Avec Le Sympathisant, Viet Thanh Nguyen dynamite les clichés sur la guerre et offre un roman d’espionnage drôle, irrévérencieux et subtil. Il y raconte, plus particulièrement, le parcours d’un agent double, expatrié aux États-Unis après la libération de Saïgon, qui va ironiquement se retrouver consultant d’authenticité sur le tournage d’un film sur la guerre du Vietnam réalisé par un cinéaste hollywoodien mondialement connu.
Difficile de ne pas y voir un pied de nez à Coppola et au tout Hollywood. Toutefois, les réécritures ne s’arrêtent finalement jamais, puisque Le Sympathisant aura bientôt droit à sa propre adaptation signée HBO avec Robert Downey Jr. l’occasion pour Hollywood de faire la paix ?
4 The Batman, le polar version super-héros de Matt Reeves
C’était l’une des adaptations les plus attendues de l’Homme chauve-souris. En 2022, Matt Reeves dévoilait sa réinterprétation de Batman, entre polar et film de super-héros. Le cinéaste révélé grâce au prequel de La Planète des singes (2017) plongeait alors les cinéphiles dans une adaptation sombre et torturée du Chevalier Noire, proche de Seven (1996).
Un Gotham-New York poisseux, deux héros débutants (Robert Pattinson/Brad Pitt), une série de châtiments corporels affreux et un duo de méchants sadiques (L’Homme mystère/John Doe)… Avec The Batman, Matt Reeves a prouvé qu’il avait tout d’un David Fincher.

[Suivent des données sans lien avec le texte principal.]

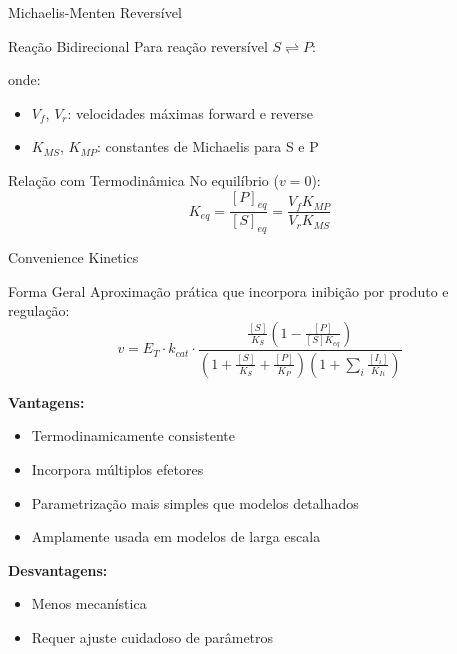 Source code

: \begin{frame}{Michaelis-Menten Reversível}
\begin{block}{Reação Bidirecional}
Para reação reversível $S \rightleftharpoons P$:

onde:
\begin{itemize}
    \item $V_f$, $V_r$: velocidades máximas forward e reverse
    \item $K_{MS}$, $K_{MP}$: constantes de Michaelis para S e P
\end{itemize}
\end{block}

\begin{exampleblock}{Relação com Termodinâmica}
No equilíbrio ($v = 0$):
\begin{equation*}
K_{eq} = \frac{[P]_{eq}}{[S]_{eq}} = \frac{V_f K_{MP}}{V_r K_{MS}}
\end{equation*}
\end{exampleblock}
\end{frame}

\begin{frame}{Convenience Kinetics}
\begin{block}{Forma Geral}
Aproximação prática que incorpora inibição por produto e regulação:
\begin{equation*}
v = E_T \cdot k_{cat} \cdot \frac{\frac{[S]}{K_S}\left(1 - \frac{[P]}{[S]K_{eq}}\right)}{\left(1 + \frac{[S]}{K_S} + \frac{[P]}{K_P}\right)\left(1 + \sum_i \frac{[I_i]}{K_{Ii}}\right)}
\end{equation*}
\end{block}

\textbf{Vantagens:}
\begin{itemize}
    \item Termodinamicamente consistente
    \item Incorpora múltiplos efetores
    \item Parametrização mais simples que modelos detalhados
    \item Amplamente usada em modelos de larga escala
\end{itemize}

\textbf{Desvantagens:}
\begin{itemize}
    \item Menos mecanística
    \item Requer ajuste cuidadoso de parâmetros
\end{itemize}
\end{frame}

Son exploration des traumatismes, la profondeur allégorique des meurtres mélangée au folklore du justicier masqué le plus populaire du cinéma font écho au polar le plus saisissant de Fincher. Reeves n’a d’ailleurs jamais caché cette source d’inspiration, essentielle dans son œuvre, tout comme il a admis avoir construit le personnage de Robert Pattinson en lien avec l’une des icône des années 1990, Kurt Cobain.
La trajectoire de la star du rock ainsi que ses compositions ont permis à Matt Reeves de modeler Batman entre solitude, dépression et abandon. Ce n’est d’ailleurs pas la première fois que la figure de Kurt Cobain sert d’inspiration à un cinéaste : on se souvient de Last Days (2005) de Gus Van Sant et de son personnage Blake (Michael Pitt), semblable au chanteur.
5 Premier Contact : quand Denis Villeneuve se lance dans l’univers de Spielberg
Denis Villeneuve n’a plus rien à prouver du côté de la science-fiction. Après avoir réalisé à la suite de Blade Runner (2017), le réalisateur canadien s’est attaqué en 2022 à l’un des chefs-d’œuvre de la littérature SF en adaptant Dune sur grand écran.
Avant cela, le réalisateur avait fait ses armes avec Premier Contact (2016), véritable hommage de Villeneuve au cinéma de Steven Spielberg. Difficile d’ailleurs de ne pas remarquer l’empreinte du cinéaste à qui l’on doit Rencontre du troisième type (1977), puisque dans une interview accordée à Télérama en 2016, Villeneuve n’avait pas hésité à citer le film de Spielberg comme l’un de ses préférés.
L’importance du langage et la rencontre entre deux civilisations étrangères sont primordiales dans les œuvres des metteurs en scène. Or, on doit aussi souligner les similarités de leur parcours et ce que symbolisent ces deux longs-métrages dans leurs filmographies.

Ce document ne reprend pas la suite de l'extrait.